The authors conducted experiments on the Argoverse 2 motion forecasting benchmark and demonstrated that Forecast-MAE achieves competitive performance against state-of-the-art supervised methods while outperforming existing self-supervised approaches. Key contributions include:

  1. Masked Autoencoding for Motion Forecasting: Forecast-MAE is the first masked autoencoding framework proposed for self-supervised learning in motion forecasting, significantly enhancing performance with pre-training compared to training from scratch.
  2. Innovative Masking Scheme: The proposed complementary and random masking strategy enables effective learning of bidirectional motion connections and cross-modal relationships within a single reconstruction task. This method shows particular strength in generating accurate predictions of the most likely future trajectories.
  3. Empirical Advancements: The approach outperformed traditional SSL methods such as SSL-Lanes by a notable margin, which aligns with the authors' claim that carefully designed pretext tasks can indeed enhance performance.
  4. Minimal Inductive Bias: Using standard Transformer blocks, the approach eschews complex, hand-crafted model structures, relying on the ability of the masking strategies to guide the learning process toward effective motion forecasting.
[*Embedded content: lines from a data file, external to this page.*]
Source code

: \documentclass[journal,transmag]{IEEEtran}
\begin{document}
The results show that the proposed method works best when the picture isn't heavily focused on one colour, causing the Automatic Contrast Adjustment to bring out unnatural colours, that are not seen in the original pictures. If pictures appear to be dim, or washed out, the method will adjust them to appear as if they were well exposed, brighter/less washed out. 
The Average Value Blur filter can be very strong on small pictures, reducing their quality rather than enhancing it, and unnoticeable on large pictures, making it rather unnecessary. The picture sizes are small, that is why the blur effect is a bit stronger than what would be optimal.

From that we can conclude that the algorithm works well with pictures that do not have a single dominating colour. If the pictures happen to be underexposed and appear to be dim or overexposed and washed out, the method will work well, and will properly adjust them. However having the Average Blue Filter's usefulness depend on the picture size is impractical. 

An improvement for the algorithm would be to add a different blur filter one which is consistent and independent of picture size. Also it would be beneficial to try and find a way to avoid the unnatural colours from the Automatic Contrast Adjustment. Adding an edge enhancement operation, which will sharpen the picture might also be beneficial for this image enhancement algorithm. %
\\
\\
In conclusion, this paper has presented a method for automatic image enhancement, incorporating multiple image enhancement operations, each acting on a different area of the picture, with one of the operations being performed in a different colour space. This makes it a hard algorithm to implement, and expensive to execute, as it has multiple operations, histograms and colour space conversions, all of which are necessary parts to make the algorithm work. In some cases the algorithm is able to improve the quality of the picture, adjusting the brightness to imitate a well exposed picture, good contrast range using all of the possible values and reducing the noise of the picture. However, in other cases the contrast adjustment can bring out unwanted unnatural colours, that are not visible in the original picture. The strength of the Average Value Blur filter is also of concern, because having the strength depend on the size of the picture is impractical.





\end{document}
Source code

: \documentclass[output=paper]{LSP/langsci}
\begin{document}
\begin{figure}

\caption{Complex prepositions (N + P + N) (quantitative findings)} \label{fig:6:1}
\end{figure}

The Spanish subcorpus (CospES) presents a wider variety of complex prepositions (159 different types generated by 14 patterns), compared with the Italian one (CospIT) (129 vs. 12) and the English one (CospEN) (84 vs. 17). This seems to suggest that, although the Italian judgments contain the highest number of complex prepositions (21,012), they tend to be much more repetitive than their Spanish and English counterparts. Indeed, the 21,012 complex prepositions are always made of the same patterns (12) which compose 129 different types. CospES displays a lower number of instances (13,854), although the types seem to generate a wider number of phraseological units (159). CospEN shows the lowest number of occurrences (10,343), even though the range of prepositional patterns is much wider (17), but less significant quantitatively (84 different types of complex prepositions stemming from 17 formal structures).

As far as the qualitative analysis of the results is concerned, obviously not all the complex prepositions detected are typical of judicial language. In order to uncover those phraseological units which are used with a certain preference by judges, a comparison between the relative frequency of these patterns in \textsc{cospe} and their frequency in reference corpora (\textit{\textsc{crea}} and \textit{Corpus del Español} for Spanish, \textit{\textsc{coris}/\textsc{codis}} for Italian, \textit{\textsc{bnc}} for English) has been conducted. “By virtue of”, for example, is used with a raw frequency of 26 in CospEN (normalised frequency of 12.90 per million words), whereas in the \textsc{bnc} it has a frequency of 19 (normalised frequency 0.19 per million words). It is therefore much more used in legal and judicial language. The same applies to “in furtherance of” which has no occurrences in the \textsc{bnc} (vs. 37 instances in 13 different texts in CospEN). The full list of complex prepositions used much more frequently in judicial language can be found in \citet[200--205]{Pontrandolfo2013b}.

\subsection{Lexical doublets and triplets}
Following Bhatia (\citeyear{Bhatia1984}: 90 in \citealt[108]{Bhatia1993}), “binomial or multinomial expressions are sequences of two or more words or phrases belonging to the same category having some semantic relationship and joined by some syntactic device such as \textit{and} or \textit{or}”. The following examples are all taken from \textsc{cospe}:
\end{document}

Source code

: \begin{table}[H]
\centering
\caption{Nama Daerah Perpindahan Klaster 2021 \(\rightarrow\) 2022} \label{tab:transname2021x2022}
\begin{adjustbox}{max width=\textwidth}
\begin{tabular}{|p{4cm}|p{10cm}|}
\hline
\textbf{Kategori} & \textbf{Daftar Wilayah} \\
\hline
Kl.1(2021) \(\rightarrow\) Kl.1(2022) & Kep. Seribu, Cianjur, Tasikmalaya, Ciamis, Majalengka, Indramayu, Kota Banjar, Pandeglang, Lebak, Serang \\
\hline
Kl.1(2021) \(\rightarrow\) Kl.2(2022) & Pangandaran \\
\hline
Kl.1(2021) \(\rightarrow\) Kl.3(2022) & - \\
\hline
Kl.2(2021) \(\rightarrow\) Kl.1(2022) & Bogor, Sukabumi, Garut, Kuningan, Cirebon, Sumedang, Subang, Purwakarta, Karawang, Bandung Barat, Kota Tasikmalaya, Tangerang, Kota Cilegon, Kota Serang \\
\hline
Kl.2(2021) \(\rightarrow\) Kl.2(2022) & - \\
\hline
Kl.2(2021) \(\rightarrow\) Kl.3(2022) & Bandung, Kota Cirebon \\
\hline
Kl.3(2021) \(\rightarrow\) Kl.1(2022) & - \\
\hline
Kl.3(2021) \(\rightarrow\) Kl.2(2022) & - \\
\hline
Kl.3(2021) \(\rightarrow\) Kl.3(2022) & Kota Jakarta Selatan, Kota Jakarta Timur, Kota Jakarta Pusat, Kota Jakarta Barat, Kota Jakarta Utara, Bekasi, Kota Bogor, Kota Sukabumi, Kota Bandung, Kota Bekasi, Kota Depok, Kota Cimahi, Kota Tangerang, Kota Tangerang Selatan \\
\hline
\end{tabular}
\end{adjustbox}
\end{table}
Numerical Results and Comparison

In detailed evaluations on the challenging Argoverse 2 dataset, Forecast-MAE was shown to provide strong numerical performance improvements over baseline approaches trained from scratch and SSL-Lanes. For instance, Forecast-MAE achieved better minima ADE1_1 and FDE1_1 metrics, surpassing even ensemble models in some aspects. More impressively, it demonstrated that self-supervised pre-training could learn more generalizable features, as evidenced by its favorable performance even when trained and tested on different data distributions.

Implications and Future Directions

The implications of this research extend both theoretically and practically. Theoretically, Forecast-MAE provides a viable pathway for SSL in domains traditionally dominated by supervised learning, like motion forecasting for autonomous driving. Practically, its performance in predicting the most likely trajectories suggests potential applications in real-world autonomous systems, contributing to safer and more robust vehicle navigation.

Future developments may focus on further scaling the approach and exploring its transfer learning or few-shot learning capabilities, given the relatively smaller size of public motion forecasting datasets compared to other domains. The scalability of the approach with increased data and model capacity could potentially amplify its applicability in large-scale, real-world situations.

Additionally, incorporating inductive biases such as local attention mechanisms or relative positional encoding, alongside novel data augmentation strategies, may further enhance Forecast-MAE in terms of both computational efficiency and prediction accuracy. These potential innovations represent promising avenues for subsequent research endeavors in the field.

In conclusion, Forecast-MAE offers a compelling case for the viability of self-supervised learning in motion forecasting and sets a foundation for future explorations into simpler, efficient, and more capable motion prediction models.